臨月間近の遼子の夫が、ドバイへ半年間単身赴任することになった。
職場結婚後は、女性(妻)の方が別部署に追いやられるのが、遼子の会社の当たり前であり、夫の出張についても「出産には男がいても役に立たないからいいだろう」という上司の考えが見えた。
夫自身も、希望を主張しすぎると出世コースから外れる、と遼子の思いを汲んではくれない。

遼子の実家は庭もある入居して1年もたっていない新築一軒家である。夫が単身赴任したら、里帰り出産をさせてもらおうと実家に連絡を取った。
だが、喜んで帰ってきなさいといってくれると思っていた母親から、すぐに色よい返事はもらえなかった。
実家に帰ってきたものの、何かがおかしい。ふとした時に生じる違和感。孫の誕生を祝ってくれる気配のない両親、前と同じようですっかり変わってしまったような雰囲気の妹。
妹の友達が自殺したと耳にした。妹はそれが原因で様子がおかしいのだろうか。「みのり自分の家で死んだ」と妹は言った。みのり・・・、では他に誰がどこで死んだというのだろう?

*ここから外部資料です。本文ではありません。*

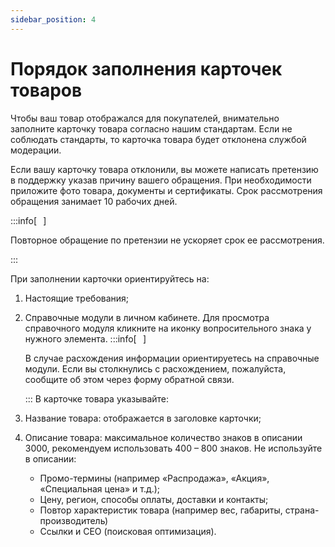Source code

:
 ```yaml
---
sidebar_position: 4
---
```


# Порядок заполнения карточек товаров
Чтобы ваш товар отображался для покупателей, внимательно заполните карточку товара согласно нашим стандартам. Если не соблюдать стандарты, то карточка товара будет отклонена службой модерации.

Если вашу карточку товара отклонили, вы можете написать претензию в поддержку указав причину вашего обращения. При необходимости приложите фото товара, документы и сертификаты.
Срок рассмотрения обращения занимает 10 рабочих дней.

:::info[⠀]
    
Повторное обращение по претензии не ускоряет срок ее рассмотрения.

:::

При заполнении карточки ориентируйтесь на:
1. Настоящие требования;
2. Справочные модули в личном кабинете.
    Для просмотра справочного модуля кликните на иконку вопросительного знака у нужного элемента.
    :::info[⠀]
    
    В случае расхождения информации ориентируетесь на справочные модули. Если вы столкнулись с расхождением, пожалуйста, сообщите об этом через форму обратной связи.
    
    :::
В карточке товара указывайте:
1. Название товара: отображается в заголовке карточки;
2. Описание товара: максимальное количество знаков в описании 3000, рекомендуем использовать 400 – 800 знаков.
    Не используйте в описании: 
    - Промо-термины (например «Распродажа», «Акция», «Специальная цена» и т.д.); 
    - Цену, регион, способы оплаты, доставки и контакты;
    - Повтор характеристик товара (например вес, габариты, страна-производитель)
    - Ссылки и СЕО (поисковая оптимизация).
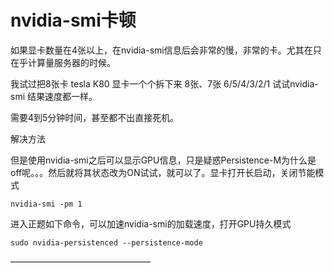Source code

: # nvidia-smi卡顿

如果显卡数量在4张以上，在nvidia-smi信息后会非常的慢，非常的卡。尤其在只在乎计算量服务器的时候。

我试过把8张卡 tesla K80 显卡一个个拆下来 8张、7张 6/5/4/3/2/1 试试nvidia-smi 结果速度都一样。

需要4到5分钟时间，甚至都不出直接死机。

解决方法

但是使用nvidia-smi之后可以显示GPU信息，只是疑惑Persistence-M为什么是off呢。。。然后就将其状态改为ON试试，就可以了。显卡打开长启动，关闭节能模式

```
nvidia-smi -pm 1
```

进入正题如下命令，可以加速nvidia-smi的加载速度，打开GPU持久模式

```
sudo nvidia-persistenced --persistence-mode
```

————————————————

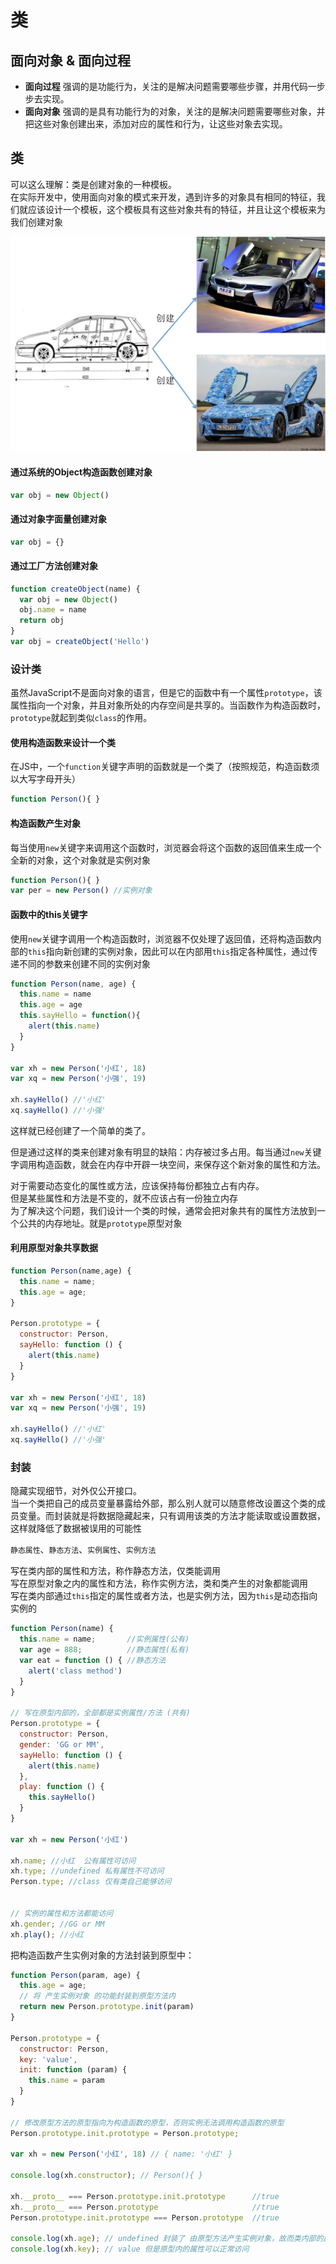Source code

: # 类

## 面向对象 & 面向过程
* **面向过程** 强调的是功能行为，关注的是解决问题需要哪些步骤，并用代码一步步去实现。
* **面向对象** 强调的是具有功能行为的对象，关注的是解决问题需要哪些对象，并把这些对象创建出来，添加对应的属性和行为，让这些对象去实现。

## 类
可以这么理解：类是创建对象的一种模板。\
在实际开发中，使用面向对象的模式来开发，遇到许多的对象具有相同的特征，我们就应该设计一个模板，这个模板具有这些对象共有的特征，并且让这个模板来为我们创建对象

![class](../../.vuepress/public/assets/img/class.png)

#### 通过系统的Object构造函数创建对象
```js
var obj = new Object()
```
#### 通过对象字面量创建对象
```js
var obj = {}
```

#### 通过工厂方法创建对象
```js
function createObject(name) {
  var obj = new Object()
  obj.name = name
  return obj
}
var obj = createObject('Hello')
```

### 设计类
虽然JavaScript不是面向对象的语言，但是它的函数中有一个属性`prototype`，该属性指向一个对象，并且对象所处的内存空间是共享的。当函数作为构造函数时，`prototype`就起到类似`class`的作用。

#### 使用构造函数来设计一个类
在JS中，一个`function`关键字声明的函数就是一个类了（按照规范，构造函数须以大写字母开头）
```js
function Person(){ }
```
#### 构造函数产生对象
每当使用`new`关键字来调用这个函数时，浏览器会将这个函数的返回值来生成一个全新的对象，这个对象就是实例对象
```js
function Person(){ }
var per = new Person() //实例对象
```

#### 函数中的this关键字
使用`new`关键字调用一个构造函数时，浏览器不仅处理了返回值，还将构造函数内部的`this`指向新创建的实例对象，因此可以在内部用`this`指定各种属性，通过传递不同的参数来创建不同的实例对象
```js
function Person(name, age) {
  this.name = name
  this.age = age
  this.sayHello = function(){
    alert(this.name)
  }
}

var xh = new Person('小红', 18)
var xq = new Person('小强', 19)

xh.sayHello() //'小红'
xq.sayHello() //'小强'
```
这样就已经创建了一个简单的类了。

但是通过这样的类来创建对象有明显的缺陷：内存被过多占用。每当通过`new`关键字调用构造函数，就会在内存中开辟一块空间，来保存这个新对象的属性和方法。

对于需要动态变化的属性或方法，应该保持每份都独立占有内存。\
但是某些属性和方法是不变的，就不应该占有一份独立内存\
为了解决这个问题，我们设计一个类的时候，通常会把对象共有的属性方法放到一个公共的内存地址。就是`prototype`原型对象

#### 利用原型对象共享数据
```js
function Person(name,age) {
  this.name = name;
  this.age = age;
}

Person.prototype = {
  constructor: Person,
  sayHello: function () {
    alert(this.name)
  }
}

var xh = new Person('小红', 18)
var xq = new Person('小强', 19)

xh.sayHello() //'小红'
xq.sayHello() //'小强'
```

### 封装
隐藏实现细节，对外仅公开接口。\
当一个类把自己的成员变量暴露给外部，那么别人就可以随意修改设置这个类的成员变量。而封装就是将数据隐藏起来，只有调用该类的方法才能读取或设置数据，这样就降低了数据被误用的可能性

`静态属性`、`静态方法`、`实例属性`、`实例方法`

写在类内部的属性和方法，称作静态方法，仅类能调用\
写在原型对象之内的属性和方法，称作实例方法，类和类产生的对象都能调用\
写在类内部通过`this`指定的属性或者方法，也是实例方法，因为`this`是动态指向实例的
```js
function Person(name) {
  this.name = name;       //实例属性(公有)
  var age = 888;          //静态属性(私有)
  var eat = function () { //静态方法
    alert('class method')
  }
}

// 写在原型内部的，全部都是实例属性/方法 (共有)
Person.prototype = {
  constructor: Person,
  gender: 'GG or MM',
  sayHello: function () {
    alert(this.name)
  },
  play: function () {
    this.sayHello()
  }
}

var xh = new Person('小红')

xh.name; //小红  公有属性可访问
xh.type; //undefined 私有属性不可访问
Person.type; //class 仅有类自己能够访问


// 实例的属性和方法都能访问
xh.gender; //GG or MM
xh.play(); //小红
```

把构造函数产生实例对象的方法封装到原型中：
```js
function Person(param, age) {
  this.age = age;
  // 将 产生实例对象 的功能封装到原型方法内
  return new Person.prototype.init(param)
}

Person.prototype = {
  constructor: Person,
  key: 'value',
  init: function (param) {
    this.name = param
  }
}

// 修改原型方法的原型指向为构造函数的原型，否则实例无法调用构造函数的原型
Person.prototype.init.prototype = Person.prototype;

var xh = new Person('小红', 18) // { name: '小红' }

console.log(xh.constructor); // Person(){ }

xh.__proto__ === Person.prototype.init.prototype      //true
xh.__proto__ === Person.prototype                     //true
Person.prototype.init.prototype === Person.prototype  //true

console.log(xh.age); // undefined 封装了 由原型方法产生实例对象，故而类内部的属性实例无法访问
console.log(xh.key); // value 但是原型内的属性可以正常访问
```

<Vssue />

遼子の心の中で理由の分からない不安と実家に帰ってきた後悔が芽生えはじめる。
父と妹の言い争いで、妹は父に「あんたさっさと死んじゃえばよかったのに」と言い放った。あんた・・・、誰?誰のことを言っているの?
私は何も知らされない。
私が知らない事実とは一体何なのか。

人の命の重さとは、誰にとっての命なのかで重さが変わるものなのかを考えさせられる一冊。